Task directions » The expected answer is the set of lines in the data below between the line holding "发表于 2020-2-17 23:00" and the line holding "你们还挺怪的，现实中真女同估计这楼里没几个真愿意看的。", inclusive, written out exactly.

[Document images with source code]
________________________
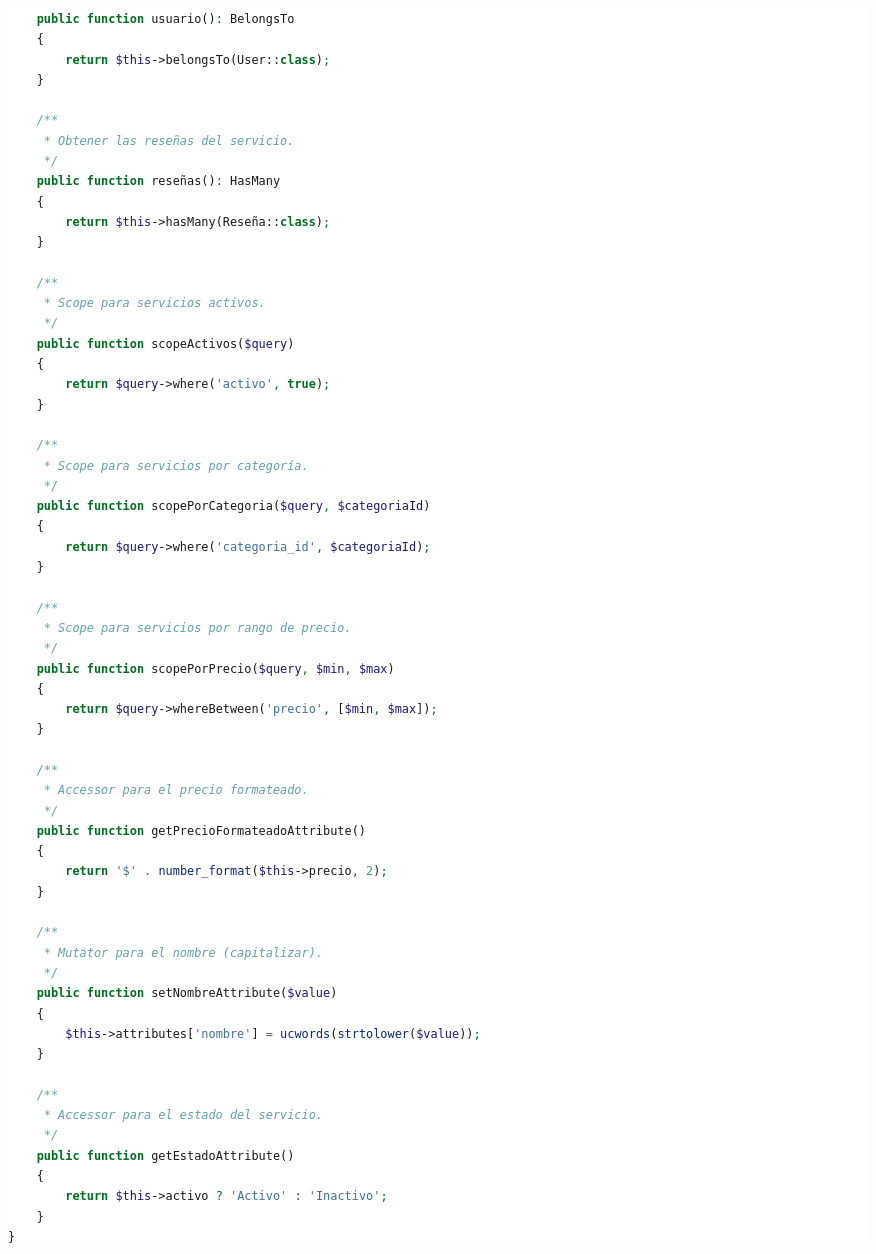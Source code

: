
 ```php
    public function usuario(): BelongsTo
    {
        return $this->belongsTo(User::class);
    }

    /**
     * Obtener las reseñas del servicio.
     */
    public function reseñas(): HasMany
    {
        return $this->hasMany(Reseña::class);
    }

    /**
     * Scope para servicios activos.
     */
    public function scopeActivos($query)
    {
        return $query->where('activo', true);
    }

    /**
     * Scope para servicios por categoría.
     */
    public function scopePorCategoria($query, $categoriaId)
    {
        return $query->where('categoria_id', $categoriaId);
    }

    /**
     * Scope para servicios por rango de precio.
     */
    public function scopePorPrecio($query, $min, $max)
    {
        return $query->whereBetween('precio', [$min, $max]);
    }

    /**
     * Accessor para el precio formateado.
     */
    public function getPrecioFormateadoAttribute()
    {
        return '$' . number_format($this->precio, 2);
    }

    /**
     * Mutator para el nombre (capitalizar).
     */
    public function setNombreAttribute($value)
    {
        $this->attributes['nombre'] = ucwords(strtolower($value));
    }

    /**
     * Accessor para el estado del servicio.
     */
    public function getEstadoAttribute()
    {
        return $this->activo ? 'Activo' : 'Inactivo';
    }
}
```
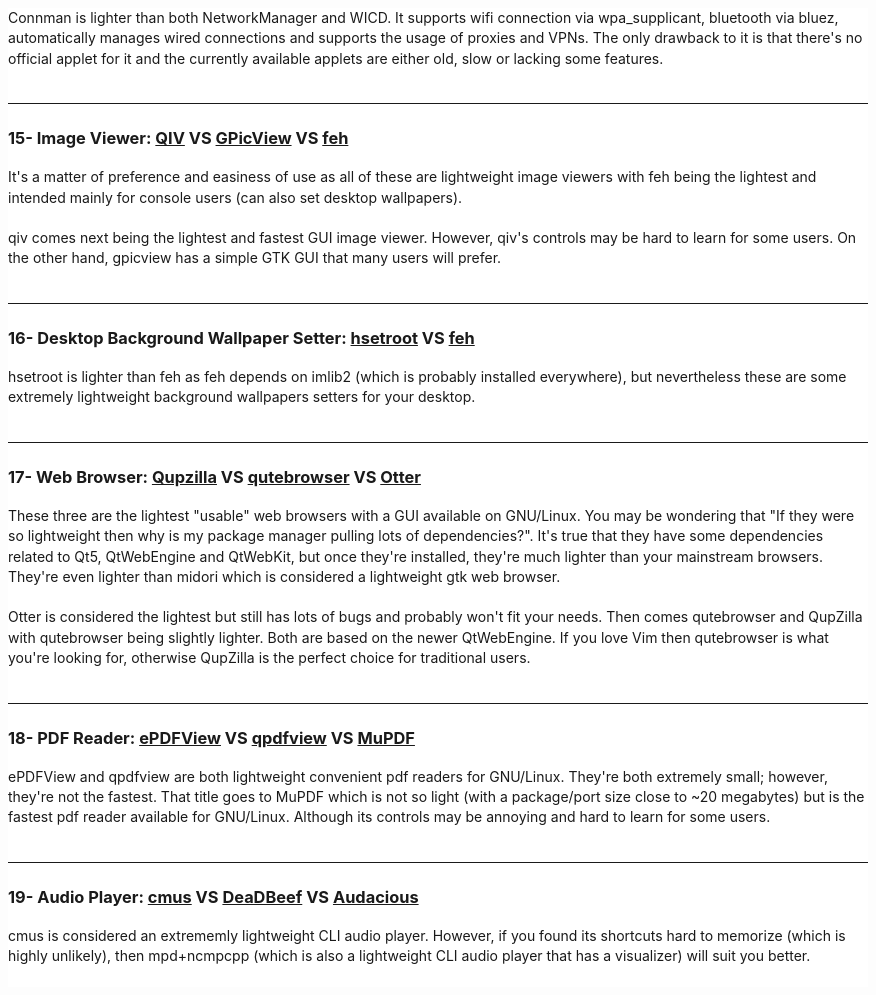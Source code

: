 Connman is lighter than both NetworkManager and WICD. It supports wifi connection via wpa_supplicant, bluetooth via bluez, automatically manages wired connections and supports the usage of proxies and VPNs. The only drawback to it is that there's no official applet for it and the currently available applets are either old, slow or lacking some features.
<br/>
<br/>
<hr/>
<h3>15- Image Viewer: <a href="https://spiegl.de/qiv/" target="_blank">QIV</a> VS <a href="http://lxde.sourceforge.net/gpicview/" target="_blank">GPicView</a> VS <a href="https://feh.finalrewind.org/" target="_blank">feh</a></h3>
It's a matter of preference and easiness of use as all of these are lightweight image viewers with feh being the lightest and intended mainly for console users (can also set desktop wallpapers).
<br/>
<br/>
qiv comes next being the lightest and fastest GUI image viewer. However, qiv's controls may be hard to learn for some users. On the other hand, gpicview has a simple GTK GUI that many users will prefer.
<br/>
<br/>
<hr/>
<h3>16- Desktop Background Wallpaper Setter: <a href="https://github.com/himdel/hsetroot" target="_blank">hsetroot</a> VS <a href="https://feh.finalrewind.org/" target="_blank">feh</a></h3>
hsetroot is lighter than feh as feh depends on imlib2 (which is probably installed everywhere), but nevertheless these are some extremely lightweight background wallpapers setters for your desktop.
<br/>
<br/>
<hr/>
<h3>17- Web Browser: <a href="https://www.qupzilla.com/" target="_blank">Qupzilla</a> VS <a href="http://qutebrowser.org/" target="_blank">qutebrowser</a> VS <a href="https://otter-browser.org/" target="_blank">Otter</a></h3>
These three are the lightest "usable" web browsers with a GUI available on GNU/Linux. You may be wondering that "If they were so lightweight then why is my package manager pulling lots of dependencies?". It's true that they have some dependencies related to Qt5, QtWebEngine and QtWebKit, but once they're installed, they're much lighter than your mainstream browsers. They're even lighter than midori which is considered a lightweight gtk web browser.
<br/>
<br/>
Otter is considered the lightest but still has lots of bugs and probably won't fit your needs. Then comes qutebrowser and QupZilla with qutebrowser being slightly lighter. Both are based on the newer QtWebEngine. If you love Vim then qutebrowser is what you're looking for, otherwise QupZilla is the perfect choice for traditional users. 
<br/>
<br/>
<hr/>
<h3>18- PDF Reader: <a href="https://github.com/jristz/epdfview" target="_blank">ePDFView</a> VS <a href="https://launchpad.net/qpdfview" target="_blank">qpdfview</a> VS <a href="https://mupdf.com/" target="_blank">MuPDF</a></h3>
ePDFView and qpdfview are both lightweight convenient pdf readers for GNU/Linux. They're both extremely small; however, they're not the fastest. That title goes to MuPDF which is not so light (with a package/port size close to ~20 megabytes) but is the fastest pdf reader available for GNU/Linux. Although its controls may be annoying and hard to learn for some users.
<br/>
<br/>
<hr/>
<h3>19- Audio Player: <a href="https://cmus.github.io/" target="_blank">cmus</a> VS <a href="https://github.com/Alexey-Yakovenko/deadbeef" target="_blank">DeaDBeef</a> VS <a href="http://audacious-media-player.org/" target="_blank">Audacious</a></h3>
cmus is considered an extrememly lightweight CLI audio player. However, if you found its shortcuts hard to memorize (which is highly unlikely), then mpd+ncmpcpp (which is also a lightweight CLI audio player that has a visualizer) will suit you better.
<br/>
<br/>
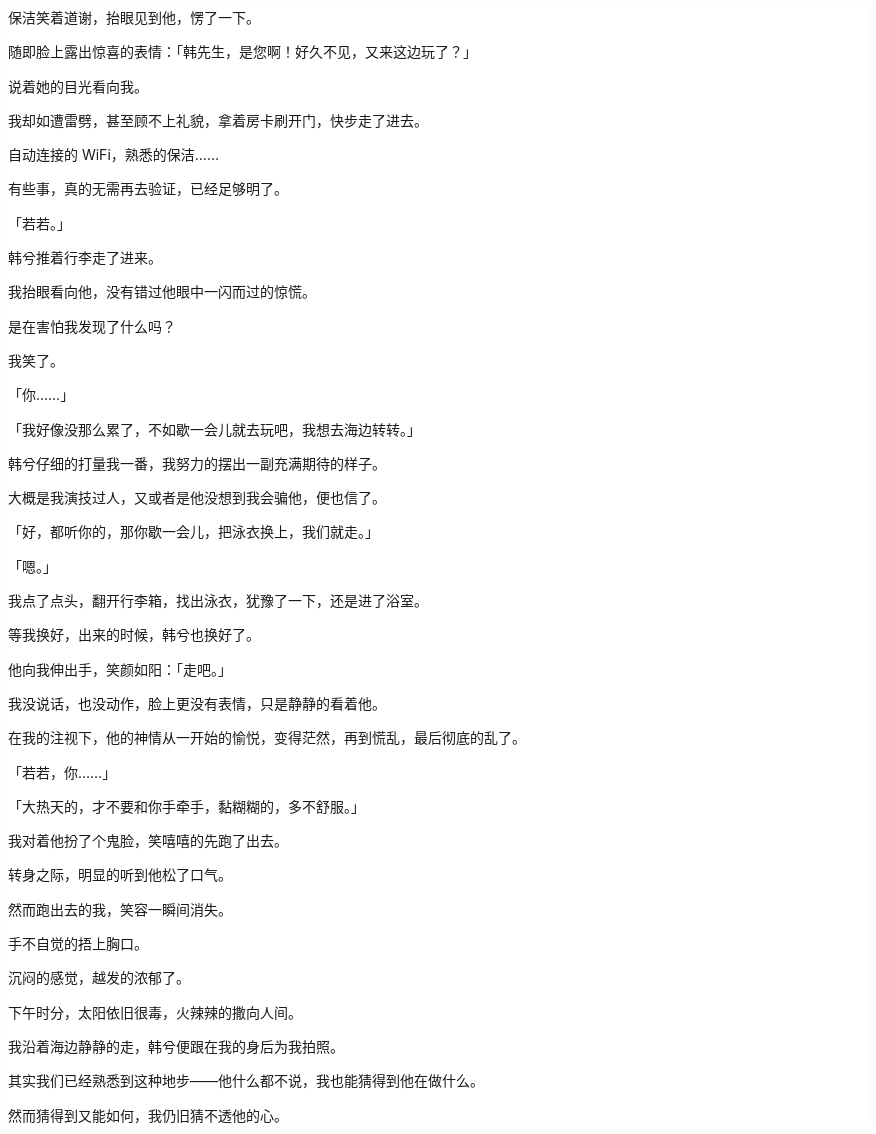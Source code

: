 保洁笑着道谢，抬眼见到他，愣了一下。

随即脸上露出惊喜的表情：「韩先生，是您啊！好久不见，又来这边玩了？」

说着她的目光看向我。

我却如遭雷劈，甚至顾不上礼貌，拿着房卡刷开门，快步走了进去。

自动连接的 WiFi，熟悉的保洁……

有些事，真的无需再去验证，已经足够明了。

「若若。」

韩兮推着行李走了进来。

我抬眼看向他，没有错过他眼中一闪而过的惊慌。

是在害怕我发现了什么吗？

我笑了。

「你……」

「我好像没那么累了，不如歇一会儿就去玩吧，我想去海边转转。」

韩兮仔细的打量我一番，我努力的摆出一副充满期待的样子。

大概是我演技过人，又或者是他没想到我会骗他，便也信了。

「好，都听你的，那你歇一会儿，把泳衣换上，我们就走。」

「嗯。」

我点了点头，翻开行李箱，找出泳衣，犹豫了一下，还是进了浴室。

等我换好，出来的时候，韩兮也换好了。

他向我伸出手，笑颜如阳：「走吧。」

我没说话，也没动作，脸上更没有表情，只是静静的看着他。

在我的注视下，他的神情从一开始的愉悦，变得茫然，再到慌乱，最后彻底的乱了。

「若若，你……」

「大热天的，才不要和你手牵手，黏糊糊的，多不舒服。」

我对着他扮了个鬼脸，笑嘻嘻的先跑了出去。

转身之际，明显的听到他松了口气。

然而跑出去的我，笑容一瞬间消失。

手不自觉的捂上胸口。

沉闷的感觉，越发的浓郁了。

下午时分，太阳依旧很毒，火辣辣的撒向人间。

我沿着海边静静的走，韩兮便跟在我的身后为我拍照。

其实我们已经熟悉到这种地步——他什么都不说，我也能猜得到他在做什么。

然而猜得到又能如何，我仍旧猜不透他的心。
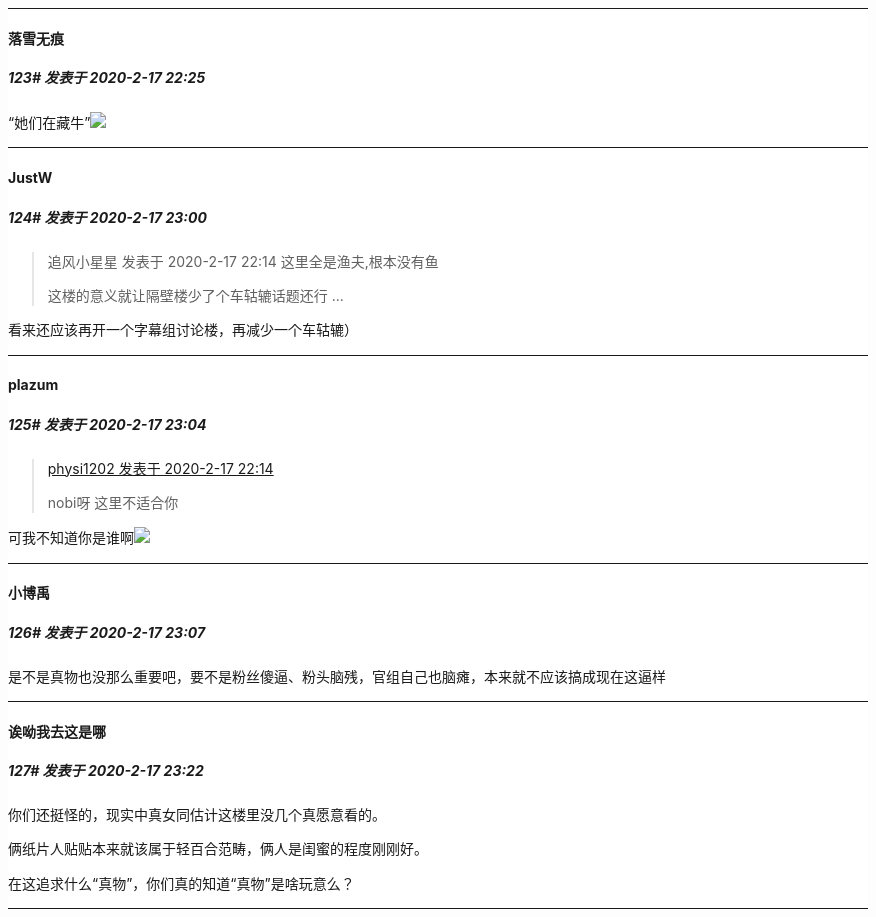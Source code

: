 -----

####  落雪无痕  
##### 123#       发表于 2020-2-17 22:25


“她们在藏牛”<img src="https://static.saraba1st.com/image/smiley/face2017/067.png" referrerpolicy="no-referrer">


-----

####  JustW  
##### 124#       发表于 2020-2-17 23:00


<blockquote>追风小星星 发表于 2020-2-17 22:14
这里全是渔夫,根本没有鱼


这楼的意义就让隔壁楼少了个车轱辘话题还行 ...</blockquote>
看来还应该再开一个字幕组讨论楼，再减少一个车轱辘）


-----

####  plazum  
##### 125#       发表于 2020-2-17 23:04


<blockquote><a href="httphttps://bbs.saraba1st.com/2b/forum.php?mod=redirect&amp;goto=findpost&amp;pid=46445345&amp;ptid=1914314" target="_blank">physi1202 发表于 2020-2-17 22:14</a>

nobi呀 这里不适合你</blockquote>
可我不知道你是谁啊<img src="https://static.saraba1st.com/image/smiley/face2017/018.png" referrerpolicy="no-referrer">


-----

####  小博禹  
##### 126#       发表于 2020-2-17 23:07


是不是真物也没那么重要吧，要不是粉丝傻逼、粉头脑残，官组自己也脑瘫，本来就不应该搞成现在这逼样


-----

####  诶呦我去这是哪  
##### 127#       发表于 2020-2-17 23:22


你们还挺怪的，现实中真女同估计这楼里没几个真愿意看的。

俩纸片人贴贴本来就该属于轻百合范畴，俩人是闺蜜的程度刚刚好。

在这追求什么“真物”，你们真的知道“真物”是啥玩意么？


-----
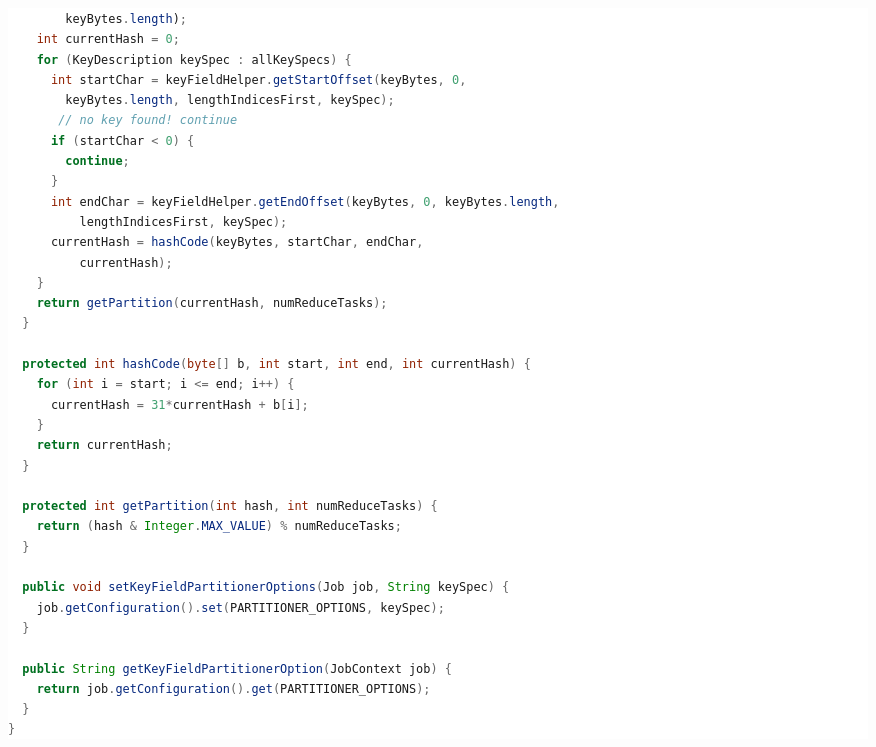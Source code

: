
 ```java
        keyBytes.length);
    int currentHash = 0;
    for (KeyDescription keySpec : allKeySpecs) {
      int startChar = keyFieldHelper.getStartOffset(keyBytes, 0,
        keyBytes.length, lengthIndicesFirst, keySpec);
       // no key found! continue
      if (startChar < 0) {
        continue;
      }
      int endChar = keyFieldHelper.getEndOffset(keyBytes, 0, keyBytes.length,
          lengthIndicesFirst, keySpec);
      currentHash = hashCode(keyBytes, startChar, endChar,
          currentHash);
    }
    return getPartition(currentHash, numReduceTasks);
  }

  protected int hashCode(byte[] b, int start, int end, int currentHash) {
    for (int i = start; i <= end; i++) {
      currentHash = 31*currentHash + b[i];
    }
    return currentHash;
  }

  protected int getPartition(int hash, int numReduceTasks) {
    return (hash & Integer.MAX_VALUE) % numReduceTasks;
  }

  public void setKeyFieldPartitionerOptions(Job job, String keySpec) {
    job.getConfiguration().set(PARTITIONER_OPTIONS, keySpec);
  }

  public String getKeyFieldPartitionerOption(JobContext job) {
    return job.getConfiguration().get(PARTITIONER_OPTIONS);
  }
}

```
________________________
Result for this exercise »
##### 124#       发表于 2020-2-17 23:00


<blockquote>追风小星星 发表于 2020-2-17 22:14
这里全是渔夫,根本没有鱼


这楼的意义就让隔壁楼少了个车轱辘话题还行 ...</blockquote>
看来还应该再开一个字幕组讨论楼，再减少一个车轱辘）


-----

####  plazum  
##### 125#       发表于 2020-2-17 23:04


<blockquote><a href="httphttps://bbs.saraba1st.com/2b/forum.php?mod=redirect&amp;goto=findpost&amp;pid=46445345&amp;ptid=1914314" target="_blank">physi1202 发表于 2020-2-17 22:14</a>

nobi呀 这里不适合你</blockquote>
可我不知道你是谁啊<img src="https://static.saraba1st.com/image/smiley/face2017/018.png" referrerpolicy="no-referrer">


-----

####  小博禹  
##### 126#       发表于 2020-2-17 23:07


是不是真物也没那么重要吧，要不是粉丝傻逼、粉头脑残，官组自己也脑瘫，本来就不应该搞成现在这逼样


-----

####  诶呦我去这是哪  
##### 127#       发表于 2020-2-17 23:22


你们还挺怪的，现实中真女同估计这楼里没几个真愿意看的。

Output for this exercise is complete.